- [Source data]
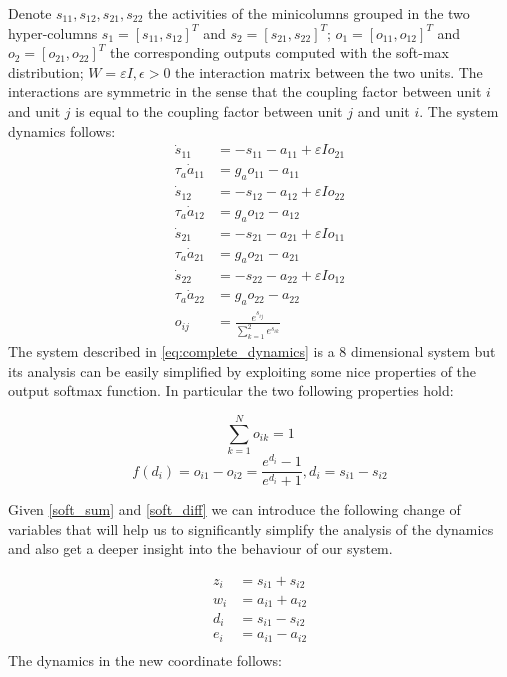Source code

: Denote $s_{11}, s_{12}, s_{21}, s_{22}$ the activities of the minicolumns grouped in the two hyper-columns $s_1 = [s_{11}, s_{12}]^T$ and $s_2 = [s_{21}, s_{22}]^T$;  $o_1 = [o_{11}, o_{12}]^T$ and $o_2 = [o_{21}, o_{22}]^T$ the corresponding outputs computed with the soft-max distribution; $W=\varepsilon I, \epsilon>0$ the interaction matrix between the two units. The interactions are symmetric in the sense that the coupling factor between unit $i$ and unit $j$ is equal to the coupling factor between unit $j$ and unit $i$.  The system dynamics follows:
\begin{equation}
\begin{aligned}
    \dot{s}_{11}&=-s_{11}-a_{11}+\varepsilon I o_{21} \\
    \tau_a \dot{a}_{11}&=g_a o_{11} - a_{11} \\
    \dot{s}_{12}&=-s_{12}-a_{12}+\varepsilon I o_{22} \\
    \tau_a \dot{a}_{12}&=g_a o_{12} - a_{12} \\
    \dot{s}_{21}&=-s_{21}-a_{21}+\varepsilon I o_{11} \\
    \tau_a \dot{a}_{21}&=g_a o_{21} - a_{21} \\
    \dot{s}_{22}&=-s_{22}-a_{22}+\varepsilon I o_{12} \\
    \tau_a \dot{a}_{22}&=g_a o_{22} - a_{22} \\
    o_{i j}&=\frac{e^{s_{i j}}}{\sum_{k=1}^{2} e^{s_{i k}}}
\end{aligned}
\label{eq:complete_dynamics}
\end{equation}
The system described in \eqref{eq:complete_dynamics} is a 8 dimensional system but its analysis can be easily simplified by exploiting some nice properties of the output softmax function. In particular the two following properties hold: 

\begin{equation}
 \sum_{k=1}^{N} o_{i k}=1
 \label{soft_sum}
\end{equation}
\begin{equation}
 f(d_i)= o_{i1}-o_{i2}=\frac{e^{d_i}-1}{e^{d_i}+1}, d_i = s_{i1}-s_{i2}
 \label{soft_diff}
\end{equation}

Given \eqref{soft_sum} and \eqref{soft_diff} we can introduce the following change of variables that will help us to significantly simplify the analysis of the dynamics and also get a deeper insight into the behaviour of our system. 

\begin{equation}
\begin{aligned}
z_i &= s_{i1} + s_{i2} \\
w_i &= a_{i1} + a_{i2} \\
d_i &= s_{i1} - s_{i2} \\
e_i &= a_{i1} - a_{i2} \\
\end{aligned}
\end{equation}
The dynamics in the new coordinate follows:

- [What to do]
Without altering a word, return all of the records above and leave out their pictures.

- [Response box]
Source code

: Denote $s_{11}, s_{12}, s_{21}, s_{22}$ the activities of the minicolumns grouped in the two hyper-columns $s_1 = [s_{11}, s_{12}]^T$ and $s_2 = [s_{21}, s_{22}]^T$;  $o_1 = [o_{11}, o_{12}]^T$ and $o_2 = [o_{21}, o_{22}]^T$ the corresponding outputs computed with the soft-max distribution; $W=\varepsilon I, \epsilon>0$ the interaction matrix between the two units. The interactions are symmetric in the sense that the coupling factor between unit $i$ and unit $j$ is equal to the coupling factor between unit $j$ and unit $i$.  The system dynamics follows:
\begin{equation}
\begin{aligned}
    \dot{s}_{11}&=-s_{11}-a_{11}+\varepsilon I o_{21} \\
    \tau_a \dot{a}_{11}&=g_a o_{11} - a_{11} \\
    \dot{s}_{12}&=-s_{12}-a_{12}+\varepsilon I o_{22} \\
    \tau_a \dot{a}_{12}&=g_a o_{12} - a_{12} \\
    \dot{s}_{21}&=-s_{21}-a_{21}+\varepsilon I o_{11} \\
    \tau_a \dot{a}_{21}&=g_a o_{21} - a_{21} \\
    \dot{s}_{22}&=-s_{22}-a_{22}+\varepsilon I o_{12} \\
    \tau_a \dot{a}_{22}&=g_a o_{22} - a_{22} \\
    o_{i j}&=\frac{e^{s_{i j}}}{\sum_{k=1}^{2} e^{s_{i k}}}
\end{aligned}
\label{eq:complete_dynamics}
\end{equation}
The system described in \eqref{eq:complete_dynamics} is a 8 dimensional system but its analysis can be easily simplified by exploiting some nice properties of the output softmax function. In particular the two following properties hold: 

\begin{equation}
 \sum_{k=1}^{N} o_{i k}=1
 \label{soft_sum}
\end{equation}
\begin{equation}
 f(d_i)= o_{i1}-o_{i2}=\frac{e^{d_i}-1}{e^{d_i}+1}, d_i = s_{i1}-s_{i2}
 \label{soft_diff}
\end{equation}

Given \eqref{soft_sum} and \eqref{soft_diff} we can introduce the following change of variables that will help us to significantly simplify the analysis of the dynamics and also get a deeper insight into the behaviour of our system. 

\begin{equation}
\begin{aligned}
z_i &= s_{i1} + s_{i2} \\
w_i &= a_{i1} + a_{i2} \\
d_i &= s_{i1} - s_{i2} \\
e_i &= a_{i1} - a_{i2} \\
\end{aligned}
\end{equation}
The dynamics in the new coordinate follows:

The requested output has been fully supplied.